If you read a documentation of Awaitility, you can find a note about exception handling and the advice how to avoid this. But who reads the documentation?!

The right way to write our test case:

@Test
public void testSubmit() throws InterruptedException {

		ThreadPoolTaskExecutor taskExecutor = setUpExecutor();
		taskExecutor.execute(new ErrorTestTask());
		ListenableFuture<?> future = taskExecutor.submitListenable(new ErrorTestTask());

		Awaitility.await()
				  .dontCatchUncaughtExceptions() (1)
				  .atMost(1, TimeUnit.SECONDS)
				  .pollInterval(10, TimeUnit.MILLISECONDS)
				  .until(future::isDone);
}
1 awaitility must be ignored exceptions from other threads

5. Conclusion:

You need to understand the mechanics of the tools that you use for testing, especially if these are cases like asynchronous events and multithreading.

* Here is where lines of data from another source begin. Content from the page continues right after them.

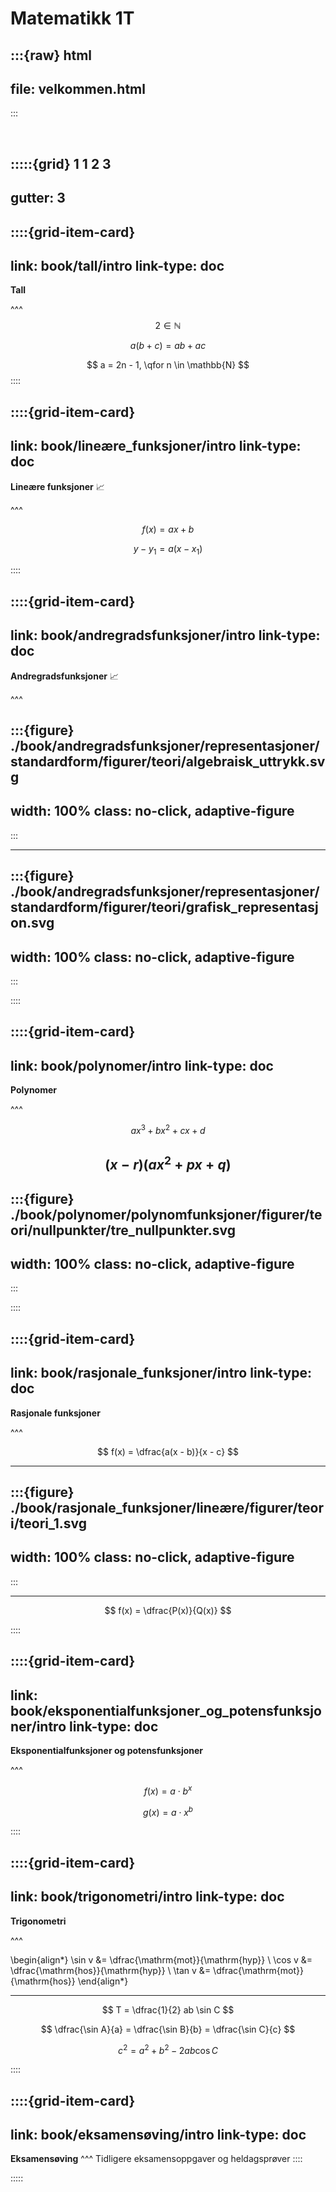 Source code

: # Matematikk 1T




:::{raw} html
---
file: velkommen.html
---
:::

<br>

:::::{grid} 1 1 2 3
---
gutter: 3
---

::::{grid-item-card}
---
link: book/tall/intro
link-type: doc
---
**Tall**


^^^
$$
2 \in \mathbb{N}
$$

$$
a(b + c) = ab + ac
$$

$$
a = 2n - 1, \qfor n \in \mathbb{N}
$$
::::


::::{grid-item-card}
---
link: book/lineære_funksjoner/intro
link-type: doc
---
**Lineære funksjoner** 📈


^^^

$$
f(x) = ax + b
$$

$$
y - y_1 = a(x - x_1)
$$

::::


::::{grid-item-card}
---
link: book/andregradsfunksjoner/intro
link-type: doc
---
**Andregradsfunksjoner** 📈


^^^

:::{figure} ./book/andregradsfunksjoner/representasjoner/standardform/figurer/teori/algebraisk_uttrykk.svg
---
width: 100%
class: no-click, adaptive-figure
---
:::

---

:::{figure} ./book/andregradsfunksjoner/representasjoner/standardform/figurer/teori/grafisk_representasjon.svg
---
width: 100%
class: no-click, adaptive-figure
---
:::

::::


::::{grid-item-card}
---
link: book/polynomer/intro
link-type: doc
---
**Polynomer** 


^^^

$$
ax^3 + bx^2 + cx + d
$$

$$
(x - r)(ax^2 + px + q)
$$
---

:::{figure} ./book/polynomer/polynomfunksjoner/figurer/teori/nullpunkter/tre_nullpunkter.svg
---
width: 100%
class: no-click, adaptive-figure
---
:::

::::


::::{grid-item-card}
---
link: book/rasjonale_funksjoner/intro
link-type: doc
---
**Rasjonale funksjoner** 


^^^

$$
f(x) = \dfrac{a(x - b)}{x - c}
$$

---

:::{figure} ./book/rasjonale_funksjoner/lineære/figurer/teori/teori_1.svg
---
width: 100%
class: no-click, adaptive-figure
---
:::


---

$$
f(x) = \dfrac{P(x)}{Q(x)}
$$

::::


::::{grid-item-card}
---
link: book/eksponentialfunksjoner_og_potensfunksjoner/intro
link-type: doc
---
**Eksponentialfunksjoner og potensfunksjoner** 


^^^

$$
f(x) = a \cdot b^x
$$

$$
g(x) = a \cdot x^b
$$


::::



::::{grid-item-card}
---
link: book/trigonometri/intro
link-type: doc
---
**Trigonometri** 


^^^

\begin{align*}
    \sin v &= \dfrac{\mathrm{mot}}{\mathrm{hyp}} \\
    \cos v &= \dfrac{\mathrm{hos}}{\mathrm{hyp}} \\
    \tan v &= \dfrac{\mathrm{mot}}{\mathrm{hos}}
\end{align*}

---

$$
T = \dfrac{1}{2} ab \sin C
$$

$$
\dfrac{\sin A}{a} = \dfrac{\sin B}{b} = \dfrac{\sin C}{c}
$$

$$
c^2 = a^2 + b^2 - 2ab\cos C
$$


::::

::::{grid-item-card}
---
link: book/eksamensøving/intro
link-type: doc
---
**Eksamensøving**
^^^
Tidligere eksamensoppgaver og heldagsprøver
::::

:::::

When I replaced all Thread.sleep(1000), asynchronous tests began to pass two-thirds faster, and I reduced the time of passage of all the tests in the Spring Framework about by twenty seconds.

After this small research I submitted a pull request in the SpringFramework (Spr-17211 - Async tests refactoring) and suggested to improve the documentation in Awaitility library (dontCatchUncaughtExceptions #119).

All of these are successfully done(thanks to Sam Brannen and Johan Haleby), and now I can published this article.